BEGIN PROVIDED RECORDS

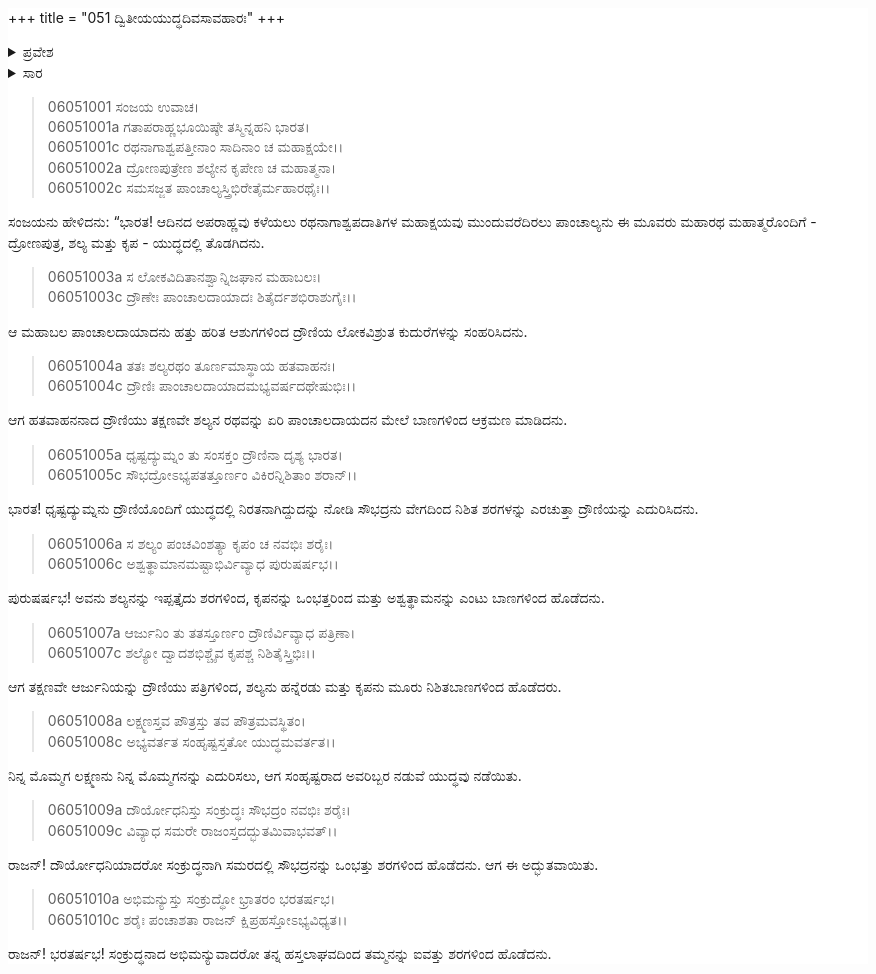 +++
title = "051 ದ್ವಿತೀಯಯುದ್ಧದಿವಸಾವಹಾರಃ"
+++

<details><summary>ಪ್ರವೇಶ</summary></details>

<details><summary>ಸಾರ</summary></details>


> 06051001 ಸಂಜಯ ಉವಾಚ।   
06051001a ಗತಾಪರಾಹ್ಣಭೂಯಿಷ್ಠೇ ತಸ್ಮಿನ್ನಹನಿ ಭಾರತ।   
06051001c ರಥನಾಗಾಶ್ವಪತ್ತೀನಾಂ ಸಾದಿನಾಂ ಚ ಮಹಾಕ್ಷಯೇ।।   
06051002a ದ್ರೋಣಪುತ್ರೇಣ ಶಲ್ಯೇನ ಕೃಪೇಣ ಚ ಮಹಾತ್ಮನಾ।   
06051002c ಸಮಸಜ್ಜತ ಪಾಂಚಾಲ್ಯಸ್ತ್ರಿಭಿರೇತೈರ್ಮಹಾರಥೈಃ।।

ಸಂಜಯನು ಹೇಳಿದನು: “ಭಾರತ! ಆದಿನದ ಅಪರಾಹ್ಣವು ಕಳೆಯಲು ರಥನಾಗಾಶ್ವಪದಾತಿಗಳ ಮಹಾಕ್ಷಯವು ಮುಂದುವರೆದಿರಲು ಪಾಂಚಾಲ್ಯನು ಈ ಮೂವರು ಮಹಾರಥ ಮಹಾತ್ಮರೊಂದಿಗೆ - ದ್ರೋಣಪುತ್ರ, ಶಲ್ಯ ಮತ್ತು ಕೃಪ - ಯುದ್ಧದಲ್ಲಿ ತೊಡಗಿದನು.

> 06051003a ಸ ಲೋಕವಿದಿತಾನಶ್ವಾನ್ನಿಜಘಾನ ಮಹಾಬಲಃ।   
06051003c ದ್ರೌಣೇಃ ಪಾಂಚಾಲದಾಯಾದಃ ಶಿತೈರ್ದಶಭಿರಾಶುಗೈಃ।।

ಆ ಮಹಾಬಲ ಪಾಂಚಾಲದಾಯಾದನು ಹತ್ತು ಹರಿತ ಆಶುಗಗಳಿಂದ ದ್ರೌಣಿಯ ಲೋಕವಿಶ್ರುತ ಕುದುರೆಗಳನ್ನು ಸಂಹರಿಸಿದನು.

> 06051004a ತತಃ ಶಲ್ಯರಥಂ ತೂರ್ಣಮಾಸ್ಥಾಯ ಹತವಾಹನಃ।   
06051004c ದ್ರೌಣಿಃ ಪಾಂಚಾಲದಾಯಾದಮಭ್ಯವರ್ಷದಥೇಷುಭಿಃ।।

ಆಗ ಹತವಾಹನನಾದ ದ್ರೌಣಿಯು ತಕ್ಷಣವೇ ಶಲ್ಯನ ರಥವನ್ನು ಏರಿ ಪಾಂಚಾಲದಾಯದನ ಮೇಲೆ ಬಾಣಗಳಿಂದ ಆಕ್ರಮಣ ಮಾಡಿದನು.

> 06051005a ಧೃಷ್ಟದ್ಯುಮ್ನಂ ತು ಸಂಸಕ್ತಂ ದ್ರೌಣಿನಾ ದೃಶ್ಯ ಭಾರತ।   
06051005c ಸೌಭದ್ರೋಽಭ್ಯಪತತ್ತೂರ್ಣಂ ವಿಕಿರನ್ನಿಶಿತಾಂ ಶರಾನ್।।

ಭಾರತ! ಧೃಷ್ಟದ್ಯುಮ್ನನು ದ್ರೌಣಿಯೊಂದಿಗೆ ಯುದ್ಧದಲ್ಲಿ ನಿರತನಾಗಿದ್ದುದನ್ನು ನೋಡಿ ಸೌಭದ್ರನು ವೇಗದಿಂದ ನಿಶಿತ ಶರಗಳನ್ನು ಎರಚುತ್ತಾ ದ್ರೌಣಿಯನ್ನು ಎದುರಿಸಿದನು.

> 06051006a ಸ ಶಲ್ಯಂ ಪಂಚವಿಂಶತ್ಯಾ ಕೃಪಂ ಚ ನವಭಿಃ ಶರೈಃ।   
06051006c ಅಶ್ವತ್ಥಾಮಾನಮಷ್ಟಾಭಿರ್ವಿವ್ಯಾಧ ಪುರುಷರ್ಷಭ।।

ಪುರುಷರ್ಷಭ! ಅವನು ಶಲ್ಯನನ್ನು ಇಪ್ಪತ್ತೈದು ಶರಗಳಿಂದ, ಕೃಪನನ್ನು ಒಂಭತ್ತರಿಂದ ಮತ್ತು ಅಶ್ವತ್ಥಾಮನನ್ನು ಎಂಟು ಬಾಣಗಳಿಂದ ಹೊಡೆದನು.

> 06051007a ಆರ್ಜುನಿಂ ತು ತತಸ್ತೂರ್ಣಂ ದ್ರೌಣಿರ್ವಿವ್ಯಾಧ ಪತ್ರಿಣಾ।   
06051007c ಶಲ್ಯೋ ದ್ವಾದಶಭಿಶ್ಚೈವ ಕೃಪಶ್ಚ ನಿಶಿತೈಸ್ತ್ರಿಭಿಃ।।

ಆಗ ತಕ್ಷಣವೇ ಆರ್ಜುನಿಯನ್ನು ದ್ರೌಣಿಯು ಪತ್ರಿಗಳಿಂದ, ಶಲ್ಯನು ಹನ್ನೆರಡು ಮತ್ತು ಕೃಪನು ಮೂರು ನಿಶಿತಬಾಣಗಳಿಂದ ಹೊಡೆದರು.

> 06051008a ಲಕ್ಷ್ಮಣಸ್ತವ ಪೌತ್ರಸ್ತು ತವ ಪೌತ್ರಮವಸ್ಥಿತಂ।   
06051008c ಅಭ್ಯವರ್ತತ ಸಂಹೃಷ್ಟಸ್ತತೋ ಯುದ್ಧಮವರ್ತತ।।

ನಿನ್ನ ಮೊಮ್ಮಗ ಲಕ್ಷ್ಮಣನು ನಿನ್ನ ಮೊಮ್ಮಗನನ್ನು ಎದುರಿಸಲು, ಆಗ ಸಂಹೃಷ್ಟರಾದ ಅವರಿಬ್ಬರ ನಡುವೆ ಯುದ್ಧವು ನಡೆಯಿತು.

> 06051009a ದೌರ್ಯೋಧನಿಸ್ತು ಸಂಕ್ರುದ್ಧಃ ಸೌಭದ್ರಂ ನವಭಿಃ ಶರೈಃ।   
06051009c ವಿವ್ಯಾಧ ಸಮರೇ ರಾಜಂಸ್ತದದ್ಭುತಮಿವಾಭವತ್।।

ರಾಜನ್! ದೌರ್ಯೋಧನಿಯಾದರೋ ಸಂಕ್ರುದ್ಧನಾಗಿ ಸಮರದಲ್ಲಿ ಸೌಭದ್ರನನ್ನು ಒಂಭತ್ತು ಶರಗಳಿಂದ ಹೊಡೆದನು. ಆಗ ಈ ಅದ್ಭುತವಾಯಿತು.

> 06051010a ಅಭಿಮನ್ಯುಸ್ತು ಸಂಕ್ರುದ್ಧೋ ಭ್ರಾತರಂ ಭರತರ್ಷಭ।   
06051010c ಶರೈಃ ಪಂಚಾಶತಾ ರಾಜನ್ ಕ್ಷಿಪ್ರಹಸ್ತೋಽಭ್ಯವಿಧ್ಯತ।।

ರಾಜನ್! ಭರತರ್ಷಭ! ಸಂಕ್ರುದ್ಧನಾದ ಅಭಿಮನ್ಯುವಾದರೋ ತನ್ನ ಹಸ್ತಲಾಘವದಿಂದ ತಮ್ಮನನ್ನು ಐವತ್ತು ಶರಗಳಿಂದ ಹೊಡೆದನು.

END PROVIDED RECORDS

(PROMPT)
Using the records above, select and copy every line that has the word "ಭರತರ".

(TASK RESPONSE)
> 06051010a ಅಭಿಮನ್ಯುಸ್ತು ಸಂಕ್ರುದ್ಧೋ ಭ್ರಾತರಂ ಭರತರ್ಷಭ।   
ರಾಜನ್! ಭರತರ್ಷಭ! ಸಂಕ್ರುದ್ಧನಾದ ಅಭಿಮನ್ಯುವಾದರೋ ತನ್ನ ಹಸ್ತಲಾಘವದಿಂದ ತಮ್ಮನನ್ನು ಐವತ್ತು ಶರಗಳಿಂದ ಹೊಡೆದನು.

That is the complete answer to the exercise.